PROBLEM REQUIREMENTS: Within the entries below, find every line that has the string "enumerate", then copy it.

EXERCISE INPUT:
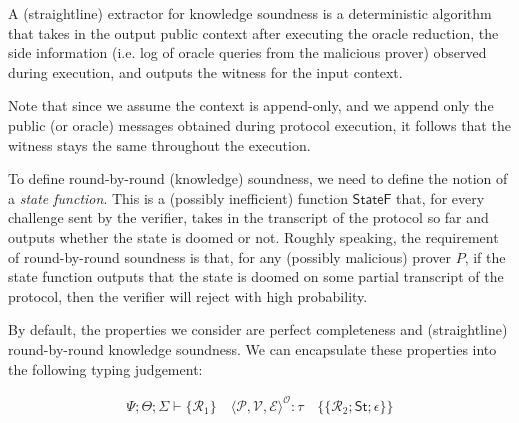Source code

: A (straightline) extractor for knowledge soundness is a deterministic algorithm that takes in the output public context after executing the oracle reduction, the side information (i.e. log of oracle queries from the malicious prover) observed during execution, and outputs the witness for the input context.

Note that since we assume the context is append-only, and we append only the public (or oracle)
messages obtained during protocol execution, it follows that the witness stays the same throughout
the execution.

\begin{definition}
    \label{def:knowledge_soundness}
\end{definition}

To define round-by-round (knowledge) soundness, we need to define the notion of a \emph{state function}. This is a (possibly inefficient) function $\mathsf{StateF}$ that, for every challenge sent by the verifier, takes in the transcript of the protocol so far and outputs whether the state is doomed or not. Roughly speaking, the requirement of round-by-round soundness is that, for any (possibly malicious) prover $P$, if the state function outputs that the state is doomed on some partial transcript of the protocol, then the verifier will reject with high probability.

\begin{definition}
    \label{def:state_function}
\end{definition}

\begin{definition}
    \label{def:round_by_round_soundness}
\end{definition}

\begin{definition}
    \label{def:round_by_round_knowledge_soundness}
\end{definition}

By default, the properties we consider are perfect completeness and (straightline) round-by-round knowledge soundness. We can encapsulate these properties into the following typing judgement:

\begin{align*}
    \Psi; \Theta; \varSigma \vdash \{\mathcal{R}_1\} \quad \langle\mathcal{P}, \mathcal{V}, \mathcal{E}\rangle^{\mathcal{O}} : \tau \quad \{\!\{\mathcal{R}_2; \mathsf{St}; \epsilon\}\!\}
\end{align*}

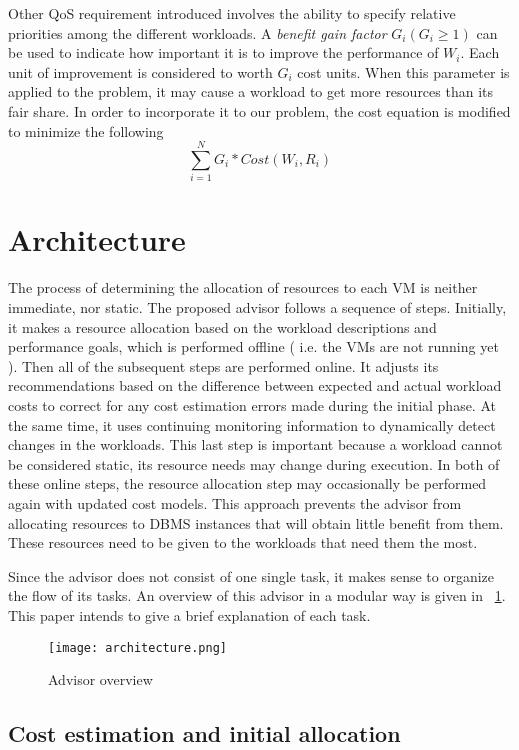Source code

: Other QoS requirement introduced involves the ability to specify relative priorities among the different workloads. A \textit{benefit gain factor} $G_{i} (G_{i} \geq 1)$ can be used to indicate how important it is to improve the performance of $W_{i}$. Each unit of improvement is considered to worth $G_{i}$ cost units. When this parameter is applied to the problem, it may cause a workload to get more resources than its fair share. In order to incorporate it to our problem, the cost equation is modified to minimize the following
\[
  \sum_{i=1}^{N} G_{i} * Cost(W_{i},R_{i})
\]


\section{Architecture}

The process of  determining the allocation of resources to each VM is neither immediate, nor static. The proposed advisor follows a sequence of steps. Initially, it makes a resource allocation based on the workload descriptions and performance goals, which is performed offline ( i.e. the VMs are not running yet ). Then all of the subsequent steps are performed online. It adjusts its recommendations based on the difference between expected and actual workload costs to correct for any cost estimation errors made during the initial phase. At the same time, it uses continuing monitoring information to dynamically detect changes in the workloads. This last step is important because a workload cannot be considered static, its resource needs may change during execution. In both of these online steps, the resource allocation step may occasionally be performed again with updated cost models. This approach prevents the advisor from allocating resources to DBMS instances that will obtain little benefit from them. These 
resources need to be given to the workloads that need them the most.

Since the advisor does not consist of one single task, it makes sense to organize the flow of its tasks. An overview of this advisor in a modular way is given in ~\ref{fig:architecture}. This paper intends to give a brief explanation of each task.


\begin{figure}[ht]
\centering
\texttt{[image: architecture.png]}
\caption{Advisor overview}
\label{fig:architecture}
\end{figure} 

\subsection{Cost estimation and initial allocation}

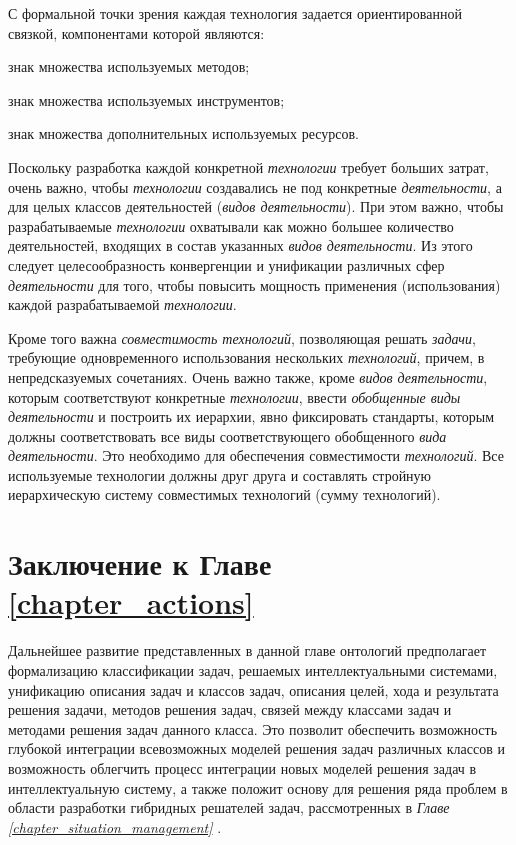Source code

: С формальной точки зрения каждая технология задается ориентированной связкой, компонентами которой являются:
\begin{textitemize}
	\item знак множества используемых методов;
	\item знак множества используемых инструментов;
	\item знак множества дополнительных используемых ресурсов.
\end{textitemize}

Поскольку разработка каждой конкретной \textit{технологии} требует больших затрат, очень важно, чтобы \textit{технологии} создавались не под конкретные \textit{деятельности}, а для целых классов деятельностей (\textit{видов деятельности}). При этом важно, чтобы разрабатываемые \textit{технологии} охватывали как можно большее количество деятельностей, входящих в состав указанных \textit{видов деятельности}. Из этого следует целесообразность конвергенции и унификации различных сфер \textit{деятельности} для того, чтобы повысить мощность применения (использования) каждой разрабатываемой \textit{технологии}.

Кроме того важна \textit{совместимость технологий}, позволяющая решать \textit{задачи}, требующие одновременного использования нескольких \textit{технологий}, причем, в непредсказуемых сочетаниях. Очень важно также, кроме \textit{видов деятельности}, которым соответствуют конкретные \textit{технологии}, ввести \textit{обобщенные виды деятельности} и построить их иерархии, явно фиксировать стандарты, которым должны соответствовать все виды соответствующего обобщенного \textit{вида деятельности}. Это необходимо для обеспечения совместимости \textit{технологий}. Все используемые технологии должны  друг друга и составлять стройную иерархическую систему совместимых технологий (сумму технологий).

\section*{Заключение к Главе \ref{chapter_actions}}

Дальнейшее развитие представленных в данной главе онтологий предполагает формализацию классификации задач, решаемых интеллектуальными системами, унификацию описания задач и классов задач, описания целей, хода и результата решения задачи, методов решения задач, связей между классами задач и методами решения задач данного класса.
Это позволит обеспечить возможность глубокой интеграции всевозможных моделей решения задач различных классов и возможность облегчить процесс интеграции новых моделей решения задач в интеллектуальную систему, а также положит основу для решения ряда проблем в области разработки гибридных решателей задач, рассмотренных в \textit{Главе \ref{chapter_situation_management} }.

%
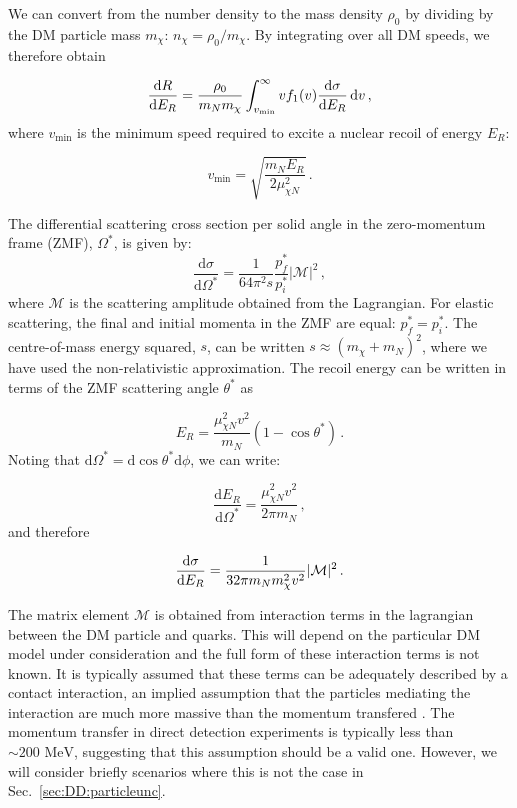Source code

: We can convert from the number density to the mass density $\rho_0$ by dividing by the DM particle mass $m_\chi$: $n_\chi = \rho_0/m_\chi$. By integrating over all DM speeds, we therefore obtain

\begin{equation}
\frac{\mathrm{d}R}{\mathrm{d}E_R} =  \frac{\rho_0}{m_N m_\chi} \int_{v_\textrm{min}}^{\infty} v f_1(v) \frac{\mathrm{d}\sigma}{\mathrm{d}E_R} \, \mathrm{d}v\,,
\end{equation}
where $v_\textrm{min}$ is the minimum speed required to excite a nuclear recoil of energy $E_R$:

\begin{equation}
\label{eq:DD:vmin}
v_\textrm{min} = \sqrt{\frac{m_N E_R}{2 \mu_{\chi N}^2}}\,.
\end{equation}

The differential scattering cross section per solid angle in the zero-momentum frame (ZMF), \(\Omega^*\), is given by:
\begin{equation}
\frac{\textrm{d}\sigma}{\textrm{d}\Omega^*} = \frac{1}{64 \pi^2 s} \frac{p_f^*}{p_i^*} |\mathcal{M}|^2 \,,
\end{equation}
where $\mathcal{M}$ is the scattering amplitude obtained from the Lagrangian. For elastic scattering, the final and initial momenta in the ZMF are equal: \(p_f^* = p_i^*\). The centre-of-mass energy squared, \(s\), can be written \(s \approx (m_\chi + m_N)^2\), where we have used the non-relativistic approximation. The recoil energy can be written in terms of the ZMF scattering angle $\theta^*$ as \cite{Cerdeno:2010}

\begin{equation}
E_R = \frac{\mu_{\chi N }^2 v^2}{m_N} (1-\cos\theta^*)\,.
\end{equation}
Noting that $\textrm{d}\Omega^* = \textrm{d}\cos\theta^*\textrm{d}\phi$, we can write:

\begin{equation}
\frac{\textrm{d}E_R}{\textrm{d}\Omega^*} = \frac{\mu_{\chi N}^2 v^2}{2\pi m_N}\,,
\end{equation}
and therefore

\begin{equation}
\frac{\mathrm{d}\sigma}{\mathrm{d}E_R} = \frac{1}{32\pi m_N m_\chi^2 v^2}|\mathcal{M}|^2\,.
\end{equation}

The matrix element $\mathcal{M}$ is obtained from interaction terms in the lagrangian between the DM particle and quarks. This will depend on the particular DM model under consideration and the full form of these interaction terms is not known. It is typically assumed that these terms can be adequately described by a contact interaction, an implied assumption that the particles mediating the interaction are much more massive than the momentum transfered \cite{Fitzpatrick:2013}. The momentum transfer in direct detection experiments is typically less than $\sim 200 \textrm{ MeV}$, suggesting that this assumption should be a valid one. However, we will consider briefly scenarios where this is not the case in Sec.~\ref{sec:DD:particleunc}.

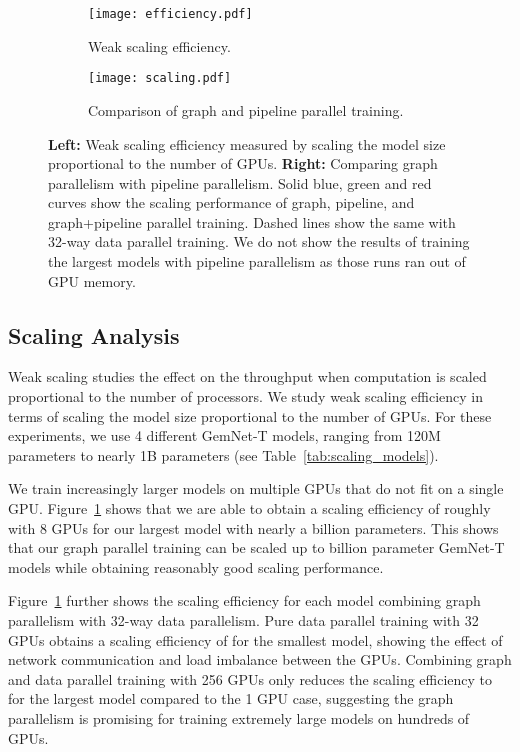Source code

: \documentclass{article} \usepackage{iclr2022_conference,times}
\begin{document}
\begin{figure}[h]
     \begin{subfigure}[b]{0.5\textwidth}
         \centering
         \texttt{[image: efficiency.pdf]}
         \caption{Weak scaling efficiency.}
\label{fig:weak_scaling}
     \end{subfigure}
     \quad
     \begin{subfigure}[b]{0.5\textwidth}
         \centering
         \texttt{[image: scaling.pdf]}
         \caption{Comparison of graph and pipeline parallel training.}
\label{fig:gp_ddp}
     \end{subfigure}

\caption{\textbf{Left:} Weak scaling efficiency measured by scaling the model size proportional to the number of GPUs. \textbf{Right:} Comparing graph parallelism with pipeline parallelism. Solid blue, green and red curves show the scaling performance of graph, pipeline, and graph+pipeline parallel training. Dashed lines show the same with 32-way data parallel training. We do not show the results of training the largest models with pipeline parallelism as those runs ran out of GPU memory.}
\vspace{-10pt}
\end{figure}

\subsection{Scaling Analysis}
\label{sec:scaling}

Weak scaling studies the effect on the throughput when computation is scaled proportional to the number of processors. We study weak scaling efficiency in terms of scaling the model size proportional to the number of GPUs. For these experiments, we use 4 different GemNet-T models, ranging from 120M parameters to nearly 1B parameters (see Table~\ref{tab:scaling_models}).

We train increasingly larger models on multiple GPUs that do not fit on a single GPU. Figure~\ref{fig:weak_scaling} shows that we are able to obtain a scaling efficiency of roughly  with 8 GPUs for our largest model with nearly a billion parameters. This shows that our graph parallel training can be scaled up to billion parameter GemNet-T models while obtaining reasonably good scaling performance.

Figure~\ref{fig:weak_scaling} further shows the scaling efficiency for each model combining graph parallelism with 32-way data parallelism. Pure data parallel training with 32 GPUs obtains a scaling efficiency of  for the smallest model, showing the effect of network communication and load imbalance between the GPUs. Combining graph and data parallel training with 256 GPUs only reduces the scaling efficiency to  for the largest model compared to the 1 GPU case, suggesting the graph parallelism is promising for training extremely large models on hundreds of GPUs.
\end{document}
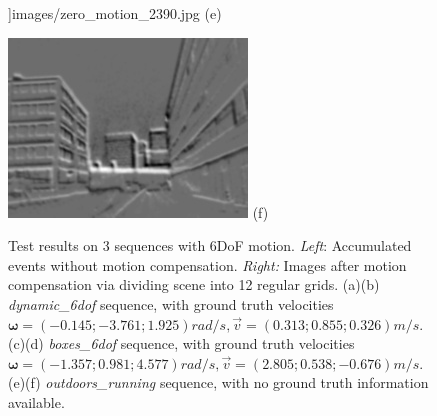 \begin{figure}
\begin{minipage}[t]{0.48\textwidth}
    \textwidth]{images/zero_motion_2390.jpg} (e)
  \end{minipage}
  \hfill
  \begin{minipage}[t]{0.48\textwidth}
    \centering \includegraphics[width =
    \textwidth]{images/optimized_2390.jpg} (f)
  \end{minipage}
  \hfill
  \caption{Test results on 3 sequences with 6DoF
    motion. \textit{Left}: Accumulated events without motion
    compensation. \textit{Right:} Images after motion compensation via
    dividing scene into 12 regular grids. (a)(b)
    \textit{dynamic\_6dof} sequence, with ground truth velocities
    $\bm{\omega}=(-0.145;-3.761;1.925) rad/s,
    \vec{v}=(0.313;0.855;0.326) m/s$. (c)(d) \textit{boxes\_6dof}
    sequence, with ground truth velocities
    $\bm{\omega}=(-1.357;0.981;4.577) rad/s,
    \vec{v}=(2.805;0.538;-0.676) m/s$. (e)(f)
    \textit{outdoors\_running} sequence, with no ground truth
    information available.}
  \label{fig:patches_compr}
\end{figure}


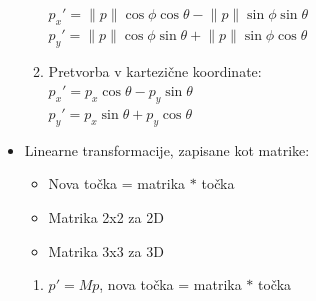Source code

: \documentclass{article}
\begin{document}
\begin{itemize}
\begin{enumerate}
        $p_x' = \lVert p \rVert \cos{\phi} \cos{\theta} - \lVert p \rVert \sin{\phi} \sin{\theta}$ \\
        $p_y' = \lVert p \rVert \cos{\phi} \sin{\theta} + \lVert p \rVert \sin{\phi} \cos{\theta}$
        \item Pretvorba v kartezične koordinate: \\
        $p_x' = p_x \cos{\theta} - p_y \sin{\theta}$ \\
        $p_y' = p_x \sin{\theta} + p_y \cos{\theta}$
    \end{enumerate}
    \item Linearne transformacije, zapisane kot matrike:
    \begin{itemize}
        \item Nova točka = matrika $*$ točka
        \item Matrika 2x2 za 2D
        \item Matrika 3x3 za 3D
    \end{itemize}
    \begin{enumerate}
        \item $p' = Mp$, nova točka = matrika $*$ točka
    \end{enumerate}
\end{itemize}
\end{document}
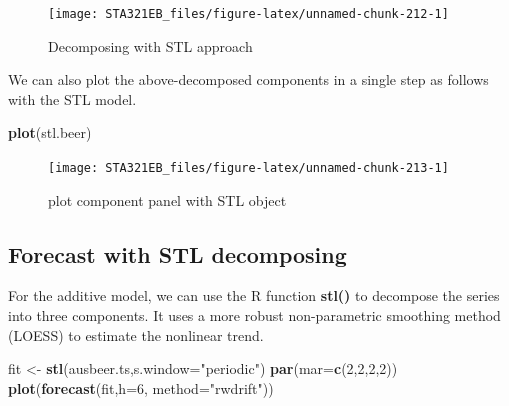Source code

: \documentclass[
]{book}
\newenvironment{Shaded}{\begin{snugshade}}{\end{snugshade}}
\newcommand{\AttributeTok}[1]{\textcolor[rgb]{0.13,0.29,0.53}{#1}}
\newcommand{\DecValTok}[1]{\textcolor[rgb]{0.00,0.00,0.81}{#1}}
\newcommand{\FunctionTok}[1]{\textcolor[rgb]{0.13,0.29,0.53}{\textbf{#1}}}
\newcommand{\NormalTok}[1]{#1}
\newcommand{\OtherTok}[1]{\textcolor[rgb]{0.56,0.35,0.01}{#1}}
\newcommand{\StringTok}[1]{\textcolor[rgb]{0.31,0.60,0.02}{#1}}
\begin{document}
\begin{figure}

{\centering \texttt{[image: STA321EB\_files/figure-latex/unnamed-chunk-212-1]} 

}

\caption{Decomposing with STL approach}\label{fig:unnamed-chunk-212}
\end{figure}

We can also plot the above-decomposed components in a single step as follows with the STL model.

\begin{Shaded}
\begin{Highlighting}[]
\FunctionTok{plot}\NormalTok{(stl.beer)}
\end{Highlighting}
\end{Shaded}

\begin{figure}

{\centering \texttt{[image: STA321EB\_files/figure-latex/unnamed-chunk-213-1]} 

}

\caption{plot component panel with STL object}\label{fig:unnamed-chunk-213}
\end{figure}

\hypertarget{forecast-with-stl-decomposing}{%
\subsection{Forecast with STL decomposing}\label{forecast-with-stl-decomposing}}

For the additive model, we can use the R function \textbf{stl()} to decompose the series into three components. It uses a more robust non-parametric smoothing method (LOESS) to estimate the nonlinear trend.

\begin{Shaded}
\begin{Highlighting}[]
\NormalTok{fit }\OtherTok{\textless{}{-}} \FunctionTok{stl}\NormalTok{(ausbeer.ts,}\AttributeTok{s.window=}\StringTok{"periodic"}\NormalTok{)}
\FunctionTok{par}\NormalTok{(}\AttributeTok{mar=}\FunctionTok{c}\NormalTok{(}\DecValTok{2}\NormalTok{,}\DecValTok{2}\NormalTok{,}\DecValTok{2}\NormalTok{,}\DecValTok{2}\NormalTok{))}
\FunctionTok{plot}\NormalTok{(}\FunctionTok{forecast}\NormalTok{(fit,}\AttributeTok{h=}\DecValTok{6}\NormalTok{, }\AttributeTok{method=}\StringTok{"rwdrift"}\NormalTok{))}
\end{Highlighting}
\end{Shaded}
\end{document}
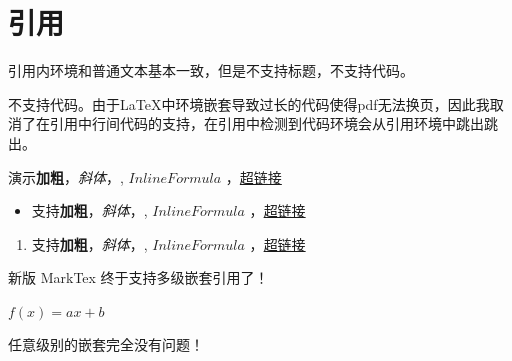 \documentclass{article}%
\begin{document}
%
\normalsize%
%

%
\section{引用}%

%
\begin{markquote}%
引用内环境和普通文本基本一致，但是不支持标题，不支持代码。%

%
不支持代码。由于LaTeX中环境嵌套导致过长的代码使得pdf无法换页，因此我取消了在引用中行间代码的支持，在引用中检测到代码环境会从引用环境中跳出跳出。%

%
演示\textbf{加粗}，\textit{斜体}，, $Inline Formula$ ，\href{http:///www.github.com}{超链接}%

%
\begin{itemize}%
\item%
支持\textbf{加粗}，\textit{斜体}，, $Inline Formula$ ，\href{http:///www.github.com}{超链接}%
\end{itemize}%

%
\begin{enumerate}%
\item%
支持\textbf{加粗}，\textit{斜体}，, $Inline Formula$ ，\href{http:///www.github.com}{超链接}%
\end{enumerate}%

%
\begin{markquote}%

%

%
新版 MarkTex 终于支持多级嵌套引用了！%

%
\begin{markquote}%
\begin{markquote}%
\begin{markquote}%
\begin{markquote}%
 $ f(x) = ax+b$ %

%
\end{markquote}%

%
\end{markquote}%

%
\end{markquote}%

%
\end{markquote}%

%
任意级别的嵌套完全没有问题！%

%
\end{markquote}%

%

%

%
\end{markquote}%
%
\end{document}
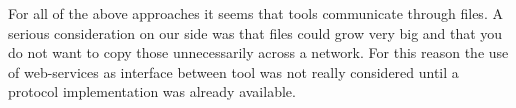 \documentclass{article}
\begin{document}
  For all of the above approaches it seems that tools communicate through
  files.  A serious consideration on our side was that files could grow very
  big and that you do not want to copy those unnecessarily across a network.
  For this reason the use of web-services as interface between tool was not
  really considered until a protocol implementation was already available.

   
   


\end{document}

EXERCISE SOLUTION:
\begin{enumerate}
    \end{enumerate}
    \begin{enumerate}
    \end{enumerate}
\begin{enumerate}%
\end{enumerate}%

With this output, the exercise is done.